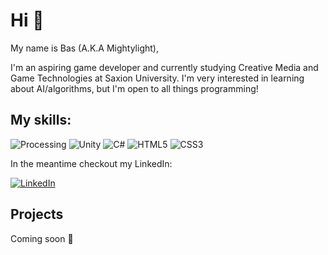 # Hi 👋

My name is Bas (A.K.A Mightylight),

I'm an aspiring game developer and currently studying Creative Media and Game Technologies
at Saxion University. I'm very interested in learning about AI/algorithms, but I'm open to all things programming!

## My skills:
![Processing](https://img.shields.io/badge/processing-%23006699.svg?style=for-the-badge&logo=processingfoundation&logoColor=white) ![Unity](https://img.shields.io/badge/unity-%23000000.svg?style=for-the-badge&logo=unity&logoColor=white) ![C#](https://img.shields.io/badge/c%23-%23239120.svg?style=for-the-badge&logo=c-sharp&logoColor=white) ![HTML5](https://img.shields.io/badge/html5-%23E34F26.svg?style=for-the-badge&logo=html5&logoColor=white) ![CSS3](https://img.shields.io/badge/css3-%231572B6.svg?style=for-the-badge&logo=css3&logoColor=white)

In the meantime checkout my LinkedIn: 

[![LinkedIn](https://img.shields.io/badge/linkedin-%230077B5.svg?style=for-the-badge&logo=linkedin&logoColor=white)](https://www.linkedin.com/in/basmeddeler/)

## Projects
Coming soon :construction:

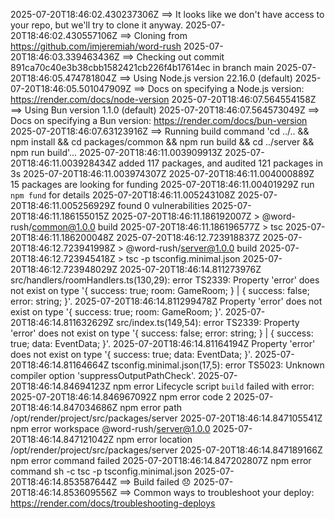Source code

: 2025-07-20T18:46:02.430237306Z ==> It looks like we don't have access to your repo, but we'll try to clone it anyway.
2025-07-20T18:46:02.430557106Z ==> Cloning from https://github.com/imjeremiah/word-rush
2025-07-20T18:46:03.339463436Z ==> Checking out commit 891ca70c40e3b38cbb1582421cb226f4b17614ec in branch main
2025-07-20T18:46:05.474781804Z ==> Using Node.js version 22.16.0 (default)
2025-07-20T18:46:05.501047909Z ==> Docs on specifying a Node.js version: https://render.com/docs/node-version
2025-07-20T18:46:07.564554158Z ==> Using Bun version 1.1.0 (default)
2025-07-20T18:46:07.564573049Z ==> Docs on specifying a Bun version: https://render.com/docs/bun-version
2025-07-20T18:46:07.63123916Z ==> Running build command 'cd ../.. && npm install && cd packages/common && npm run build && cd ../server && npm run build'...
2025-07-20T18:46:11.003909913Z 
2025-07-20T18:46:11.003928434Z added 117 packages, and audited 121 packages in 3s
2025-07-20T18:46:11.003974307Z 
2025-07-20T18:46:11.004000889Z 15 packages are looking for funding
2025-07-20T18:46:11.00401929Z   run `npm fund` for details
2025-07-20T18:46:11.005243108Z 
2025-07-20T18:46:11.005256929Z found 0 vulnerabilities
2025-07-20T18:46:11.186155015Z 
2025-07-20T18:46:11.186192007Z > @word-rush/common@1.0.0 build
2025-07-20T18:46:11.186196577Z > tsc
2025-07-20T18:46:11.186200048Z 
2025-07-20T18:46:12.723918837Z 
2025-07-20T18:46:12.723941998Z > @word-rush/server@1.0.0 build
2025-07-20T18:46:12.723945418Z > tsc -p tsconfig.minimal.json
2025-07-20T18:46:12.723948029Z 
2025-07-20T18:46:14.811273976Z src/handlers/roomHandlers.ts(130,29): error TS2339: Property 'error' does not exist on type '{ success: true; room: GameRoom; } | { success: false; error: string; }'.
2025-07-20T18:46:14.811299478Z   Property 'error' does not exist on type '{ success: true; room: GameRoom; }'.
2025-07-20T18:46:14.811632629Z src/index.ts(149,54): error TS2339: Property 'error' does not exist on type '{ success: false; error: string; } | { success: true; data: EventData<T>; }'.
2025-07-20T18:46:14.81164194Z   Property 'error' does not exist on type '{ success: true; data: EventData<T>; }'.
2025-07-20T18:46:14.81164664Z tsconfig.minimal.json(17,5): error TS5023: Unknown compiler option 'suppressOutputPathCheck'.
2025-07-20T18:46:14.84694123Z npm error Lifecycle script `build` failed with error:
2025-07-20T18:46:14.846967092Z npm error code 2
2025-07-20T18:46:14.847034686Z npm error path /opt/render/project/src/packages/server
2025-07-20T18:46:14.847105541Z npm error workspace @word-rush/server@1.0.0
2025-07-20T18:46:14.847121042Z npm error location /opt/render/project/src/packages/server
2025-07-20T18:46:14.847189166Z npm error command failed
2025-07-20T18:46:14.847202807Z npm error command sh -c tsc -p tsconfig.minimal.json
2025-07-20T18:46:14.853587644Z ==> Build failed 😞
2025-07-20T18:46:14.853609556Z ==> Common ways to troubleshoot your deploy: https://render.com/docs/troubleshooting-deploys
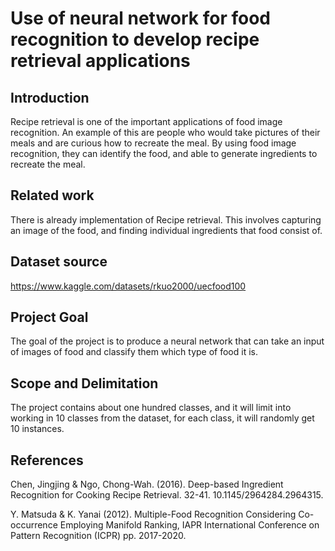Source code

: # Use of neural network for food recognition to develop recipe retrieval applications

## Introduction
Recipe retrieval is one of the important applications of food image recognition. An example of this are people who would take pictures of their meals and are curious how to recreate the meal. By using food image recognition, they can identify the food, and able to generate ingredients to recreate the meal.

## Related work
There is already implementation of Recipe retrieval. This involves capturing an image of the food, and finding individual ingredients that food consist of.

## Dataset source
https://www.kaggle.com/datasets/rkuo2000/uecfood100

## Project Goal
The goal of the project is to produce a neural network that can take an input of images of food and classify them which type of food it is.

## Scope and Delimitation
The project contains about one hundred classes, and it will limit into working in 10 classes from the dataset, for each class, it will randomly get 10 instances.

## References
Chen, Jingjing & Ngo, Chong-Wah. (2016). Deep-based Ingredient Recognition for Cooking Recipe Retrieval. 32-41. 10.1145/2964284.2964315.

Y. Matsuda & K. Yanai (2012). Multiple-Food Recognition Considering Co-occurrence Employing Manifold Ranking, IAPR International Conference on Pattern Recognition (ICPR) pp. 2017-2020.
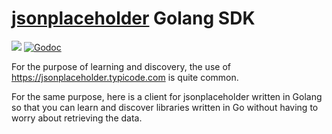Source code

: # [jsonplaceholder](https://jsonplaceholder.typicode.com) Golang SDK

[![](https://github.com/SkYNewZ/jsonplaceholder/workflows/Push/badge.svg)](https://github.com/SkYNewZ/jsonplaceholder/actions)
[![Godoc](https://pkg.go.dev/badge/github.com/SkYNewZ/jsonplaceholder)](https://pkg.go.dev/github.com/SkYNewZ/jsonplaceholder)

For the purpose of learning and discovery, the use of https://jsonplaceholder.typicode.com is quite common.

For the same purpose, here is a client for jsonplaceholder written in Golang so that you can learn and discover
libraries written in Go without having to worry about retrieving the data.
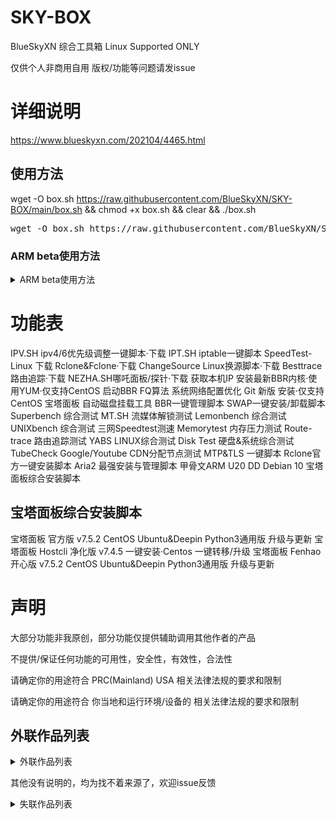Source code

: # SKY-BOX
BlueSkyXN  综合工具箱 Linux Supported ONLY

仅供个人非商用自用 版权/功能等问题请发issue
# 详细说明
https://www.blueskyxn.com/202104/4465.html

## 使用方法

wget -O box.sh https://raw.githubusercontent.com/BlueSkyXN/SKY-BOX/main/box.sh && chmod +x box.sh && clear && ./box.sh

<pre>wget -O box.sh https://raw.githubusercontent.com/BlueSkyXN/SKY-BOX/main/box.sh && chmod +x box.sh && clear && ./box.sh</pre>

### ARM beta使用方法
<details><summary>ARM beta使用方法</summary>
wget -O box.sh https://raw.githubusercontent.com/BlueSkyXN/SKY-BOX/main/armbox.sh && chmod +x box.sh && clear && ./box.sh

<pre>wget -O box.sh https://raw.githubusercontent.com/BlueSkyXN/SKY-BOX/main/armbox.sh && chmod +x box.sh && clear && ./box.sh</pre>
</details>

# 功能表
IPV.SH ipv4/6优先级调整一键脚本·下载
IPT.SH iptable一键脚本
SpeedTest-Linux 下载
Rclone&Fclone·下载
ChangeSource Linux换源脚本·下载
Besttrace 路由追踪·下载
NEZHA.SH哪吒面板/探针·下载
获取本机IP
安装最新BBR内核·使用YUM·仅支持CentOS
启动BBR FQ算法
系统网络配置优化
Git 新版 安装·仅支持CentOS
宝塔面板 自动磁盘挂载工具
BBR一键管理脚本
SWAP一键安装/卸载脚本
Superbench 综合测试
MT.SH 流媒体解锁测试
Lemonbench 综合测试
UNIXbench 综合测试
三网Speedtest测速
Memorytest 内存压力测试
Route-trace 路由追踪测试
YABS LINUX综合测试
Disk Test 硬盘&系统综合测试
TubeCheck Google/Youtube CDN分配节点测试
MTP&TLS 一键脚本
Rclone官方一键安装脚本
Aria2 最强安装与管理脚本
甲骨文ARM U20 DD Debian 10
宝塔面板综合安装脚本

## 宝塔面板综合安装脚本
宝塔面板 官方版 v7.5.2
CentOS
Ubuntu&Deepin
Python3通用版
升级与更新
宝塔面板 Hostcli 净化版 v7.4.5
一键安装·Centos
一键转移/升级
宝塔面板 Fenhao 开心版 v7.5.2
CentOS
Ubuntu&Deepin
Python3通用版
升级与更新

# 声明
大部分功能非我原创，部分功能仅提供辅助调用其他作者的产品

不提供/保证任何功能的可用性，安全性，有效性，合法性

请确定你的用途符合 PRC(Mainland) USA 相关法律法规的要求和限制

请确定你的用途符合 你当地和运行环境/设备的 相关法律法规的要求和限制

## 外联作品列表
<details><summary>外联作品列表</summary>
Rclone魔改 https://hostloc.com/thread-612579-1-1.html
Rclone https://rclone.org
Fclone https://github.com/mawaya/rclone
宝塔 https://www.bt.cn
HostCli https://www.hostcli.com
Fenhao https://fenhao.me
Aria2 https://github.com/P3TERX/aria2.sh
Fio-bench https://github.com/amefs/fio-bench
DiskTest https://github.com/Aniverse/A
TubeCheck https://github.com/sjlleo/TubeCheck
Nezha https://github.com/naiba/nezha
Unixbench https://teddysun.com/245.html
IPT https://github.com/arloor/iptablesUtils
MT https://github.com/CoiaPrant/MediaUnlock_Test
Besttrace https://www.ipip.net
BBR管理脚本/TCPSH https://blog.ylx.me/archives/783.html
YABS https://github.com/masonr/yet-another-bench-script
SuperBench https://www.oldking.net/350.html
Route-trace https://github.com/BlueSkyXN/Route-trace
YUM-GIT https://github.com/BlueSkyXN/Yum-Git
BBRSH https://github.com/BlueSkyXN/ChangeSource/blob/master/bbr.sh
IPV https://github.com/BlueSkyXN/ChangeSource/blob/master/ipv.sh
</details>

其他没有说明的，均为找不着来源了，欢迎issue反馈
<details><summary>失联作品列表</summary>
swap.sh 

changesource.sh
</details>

§ WHAT IS REQUIRED
Retype the portion of the data above that starts on the line with "宝塔面板 自动磁盘挂载工具" and finishes on the line with "Fio-bench https://github.com/amefs/fio-bench", including both of those lines.

§ WRITTEN REPLY
宝塔面板 自动磁盘挂载工具
BBR一键管理脚本
SWAP一键安装/卸载脚本
Superbench 综合测试
MT.SH 流媒体解锁测试
Lemonbench 综合测试
UNIXbench 综合测试
三网Speedtest测速
Memorytest 内存压力测试
Route-trace 路由追踪测试
YABS LINUX综合测试
Disk Test 硬盘&系统综合测试
TubeCheck Google/Youtube CDN分配节点测试
MTP&TLS 一键脚本
Rclone官方一键安装脚本
Aria2 最强安装与管理脚本
甲骨文ARM U20 DD Debian 10
宝塔面板综合安装脚本

## 宝塔面板综合安装脚本
宝塔面板 官方版 v7.5.2
CentOS
Ubuntu&Deepin
Python3通用版
升级与更新
宝塔面板 Hostcli 净化版 v7.4.5
一键安装·Centos
一键转移/升级
宝塔面板 Fenhao 开心版 v7.5.2
CentOS
Ubuntu&Deepin
Python3通用版
升级与更新

# 声明
大部分功能非我原创，部分功能仅提供辅助调用其他作者的产品

不提供/保证任何功能的可用性，安全性，有效性，合法性

请确定你的用途符合 PRC(Mainland) USA 相关法律法规的要求和限制

请确定你的用途符合 你当地和运行环境/设备的 相关法律法规的要求和限制

## 外联作品列表
<details><summary>外联作品列表</summary>
Rclone魔改 https://hostloc.com/thread-612579-1-1.html
Rclone https://rclone.org
Fclone https://github.com/mawaya/rclone
宝塔 https://www.bt.cn
HostCli https://www.hostcli.com
Fenhao https://fenhao.me
Aria2 https://github.com/P3TERX/aria2.sh
Fio-bench https://github.com/amefs/fio-bench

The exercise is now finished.